NS: What does Cash Music do that, say, Bandcamp or getting your music on iTunes won't do?
MV: "Yeah, we are definitely more then just a way for artists to sell music. We're looking to provide just about any functionality that a band or label site might possibly need. Of course there's a commerce element that will allow artists to sell mp3s, LPs, and shirts, but there is also tour date management, streaming (both public-facing and secure for press or licensing), social network feeds, email collection, mailing list management, etc. And all of these will interact with one another. For example, say you're playing a show in Atlanta and you have two guest list spots to give away. You can set up a contest on your site, tweet it out and have fans send in email addresses for a chance to win.
Our goal is to make all of this functional for a working musician, make their lives easier, and help enrich the fan experience. Because of our nonprofit status we can be flexible -- we aren't looking to dominate a market and we don't have investors to pay back -- we're actually just looking to fulfill a service and a need."
NS: How has the process been coming along so far?
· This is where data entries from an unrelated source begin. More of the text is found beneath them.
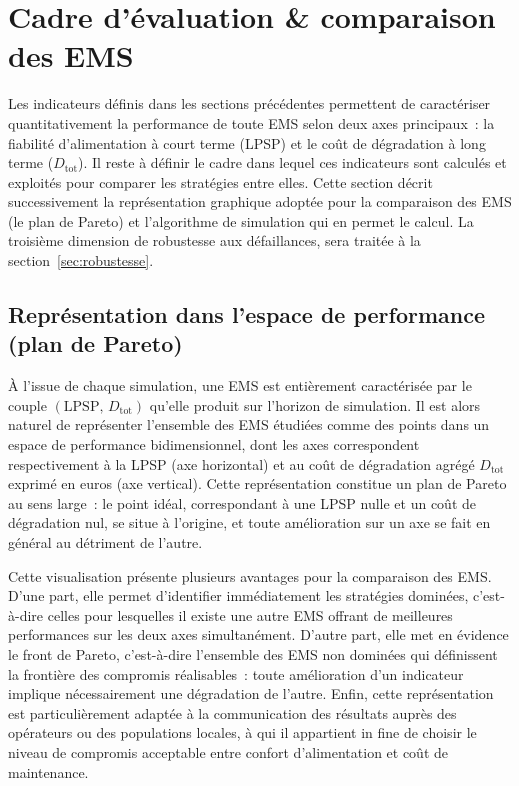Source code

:
\section{Cadre d'évaluation \& comparaison des EMS}
\label{sec:simulation}

Les indicateurs définis dans les sections précédentes permettent de caractériser quantitativement la performance de toute EMS selon deux axes principaux~: la fiabilité d'alimentation à court terme (LPSP) et le coût de dégradation à long terme ($D_{\text{tot}}$). Il reste à définir le cadre dans lequel ces indicateurs sont calculés et exploités pour comparer les stratégies entre elles. Cette section décrit successivement la représentation graphique adoptée pour la comparaison des EMS (le plan de Pareto) et l'algorithme de simulation qui en permet le calcul. La troisième dimension de robustesse aux défaillances, sera traitée à la section~\ref{sec:robustesse}.

\subsection{Représentation dans l'espace de performance (plan de Pareto)}

À l'issue de chaque simulation, une EMS est entièrement caractérisée par le couple $(\mathrm{LPSP},\, D_{\text{tot}})$ qu'elle produit sur l'horizon de simulation. Il est alors naturel de représenter l'ensemble des EMS étudiées comme des points dans un espace de performance bidimensionnel, dont les axes correspondent respectivement à la LPSP (axe horizontal) et au coût de dégradation agrégé $D_{\text{tot}}$ exprimé en euros (axe vertical). Cette représentation constitue un plan de Pareto au sens large~: le point idéal, correspondant à une LPSP nulle et un coût de dégradation nul, se situe à l'origine, et toute amélioration sur un axe se fait en général au détriment de l'autre.

Cette visualisation présente plusieurs avantages pour la comparaison des EMS. D'une part, elle permet d'identifier immédiatement les stratégies dominées, c'est-à-dire celles pour lesquelles il existe une autre EMS offrant de meilleures performances sur les deux axes simultanément. D'autre part, elle met en évidence le front de Pareto, c'est-à-dire l'ensemble des EMS non dominées qui définissent la frontière des compromis réalisables~: toute amélioration d'un indicateur implique nécessairement une dégradation de l'autre. Enfin, cette représentation est particulièrement adaptée à la communication des résultats auprès des opérateurs ou des populations locales, à qui il appartient in fine de choisir le niveau de compromis acceptable entre confort d'alimentation et coût de maintenance.

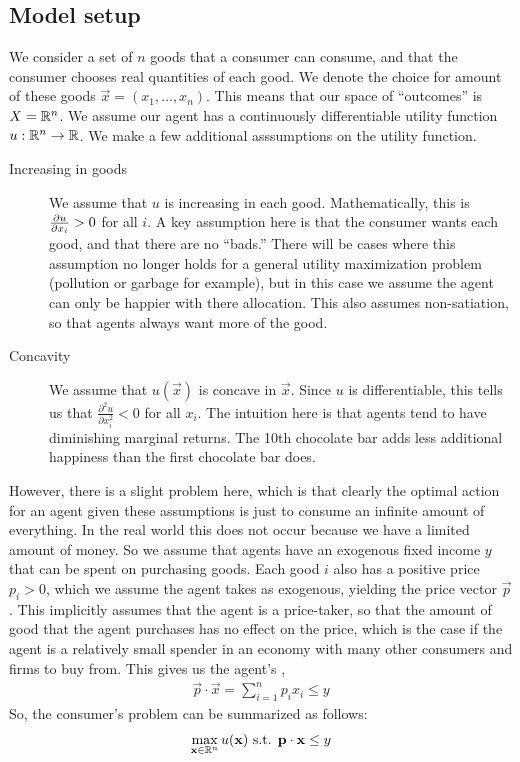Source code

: \subsection*{Model setup}
We consider a set of $n$ goods that a consumer can consume, and that the consumer chooses real quantities of each good. We denote the choice for amount of these goods $\vec{x} = (x_1, \dots, x_n)$. This means that our space of ``outcomes'' is $X = \mathbb{R}^n$. We assume our agent has a continuously differentiable utility function $u: \mathbb{R}^n \to \mathbb{R}$. We make a few additional asssumptions on the utility function.
\begin{description}
    \item[Increasing in goods] We assume that $u$ is increasing in each good. Mathematically, this is $\frac{\partial u}{\partial x_i} > 0$ for all $i$. A key assumption here is that the consumer wants each good, and that there are no ``bads.'' There will be cases where this assumption no longer holds for a general utility maximization problem (pollution or garbage for example), but in this case we assume the agent can only be happier with there allocation. This also assumes non-satiation, so that agents always want more of the good. 
    \item[Concavity] We assume that $u(\vec{x})$ is concave in $\vec{x}$. Since $u$ is differentiable, this tells us that $\frac{\partial^2 u}{\partial x_i^2} < 0$ for all $x_i$. The intuition here is that agents tend to have diminishing marginal returns. The 10th chocolate bar adds less additional happiness than the first chocolate bar does.
\end{description}

However, there is a slight problem here, which is that clearly the optimal action for an agent given these assumptions is just to consume an infinite amount of everything. In the real world this does not occur because we have a limited amount of money. So we assume that agents have an exogenous fixed income $y$ that can be spent on purchasing goods. Each good $i$ also has a positive price $p_i > 0$, which we assume the agent takes as exogenous, yielding the price vector $\vec{p}$. This implicitly assumes that the agent is a price-taker, so that the amount of good that the agent purchases has no effect on the price, which is the case if the agent is a relatively small spender in an economy with many other consumers and firms to buy from. This gives us the agent's ,
\begin{align*}
    \vec{p} \cdot \vec{x} = \sum_{i = 1}^n p_i x_i \leq y
\end{align*}
So, the consumer's problem can be summarized as follows:
\begin{align*}
    \max_{\mathbf{x} \in \mathbb{R}^n} u(\mathbf{x}) \text{ s.t. } \mathbf{p} \cdot \mathbf{x} \leq y
\end{align*}
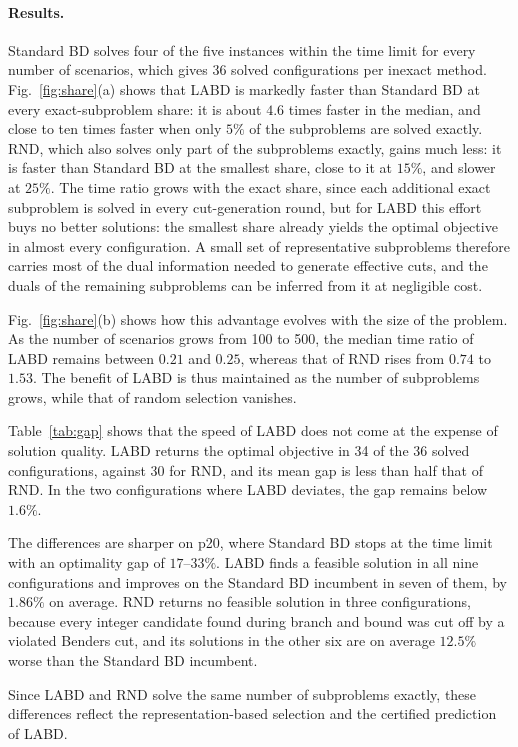 \paragraph{Results.} Standard BD solves four of the five instances within the time limit for every number of scenarios, which gives 36 solved configurations per inexact method. Fig.~\ref{fig:share}(a) shows that LABD is markedly faster than Standard BD at every exact-subproblem share: it is about $4.6$ times faster in the median, and close to ten times faster when only $5\%$ of the subproblems are solved exactly. RND, which also solves only part of the subproblems exactly, gains much less: it is faster than Standard BD at the smallest share, close to it at $15\%$, and slower at $25\%$. The time ratio grows with the exact share, since each additional exact subproblem is solved in every cut-generation round, but for LABD this effort buys no better solutions: the smallest share already yields the optimal objective in almost every configuration. A small set of representative subproblems therefore carries most of the dual information needed to generate effective cuts, and the duals of the remaining subproblems can be inferred from it at negligible cost.

Fig.~\ref{fig:share}(b) shows how this advantage evolves with the size of the problem. As the number of scenarios grows from 100 to 500, the median time ratio of LABD remains between $0.21$ and $0.25$, whereas that of RND rises from $0.74$ to $1.53$. The benefit of LABD is thus maintained as the number of subproblems grows, while that of random selection vanishes.

Table~\ref{tab:gap} shows that the speed of LABD does not come at the expense of solution quality. LABD returns the optimal objective in 34 of the 36 solved configurations, against 30 for RND, and its mean gap is less than half that of RND. In the two configurations where LABD deviates, the gap remains below $1.6\%$.

The differences are sharper on p20, where Standard BD stops at the time limit with an optimality gap of $17$--$33\%$. LABD finds a feasible solution in all nine configurations and improves on the Standard BD incumbent in seven of them, by $1.86\%$ on average. RND returns no feasible solution in three configurations, because every integer candidate found during branch and bound was cut off by a violated Benders cut, and its solutions in the other six are on average $12.5\%$ worse than the Standard BD incumbent.

Since LABD and RND solve the same number of subproblems exactly, these differences reflect the representation-based selection and the certified prediction of LABD.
What has been the main challenge with getting this off the ground?
MV: "CASH has been around for about five years and became a nonprofit three and a half years ago. We've been building tools on spec with artists and labels, learning what is needed, what works for them and what doesn't. It became apparent when many of the same tools were being asked for again and again that some kind of platform was needed. We've been working on that for about eight or nine months or so. We call it the slow-cook approach. It's why you see so much support from fairly established artists and labels already. Many times we've already built something for them.
The main challenges are two -- funding and manpower. Basically this has been a virtually unfunded project until now; the Kickstarter represents more money than CASH has ever made before."
NS: What has been the response from the people you've worked with so far? Has it been tough getting artists to contribute tracks to the compilation, try out the service, etc?
MV: "Not at all. The response has been fantastic. If anything we might be moving too slow for some artists. As soon as they understand what we're building and get why we're different (re: open source and nonprofit) they want to know 1) when they can use it and 2) how they can help. We are a few weeks away from the commerce portion of the platform being released and that's the piece that many people are waiting for."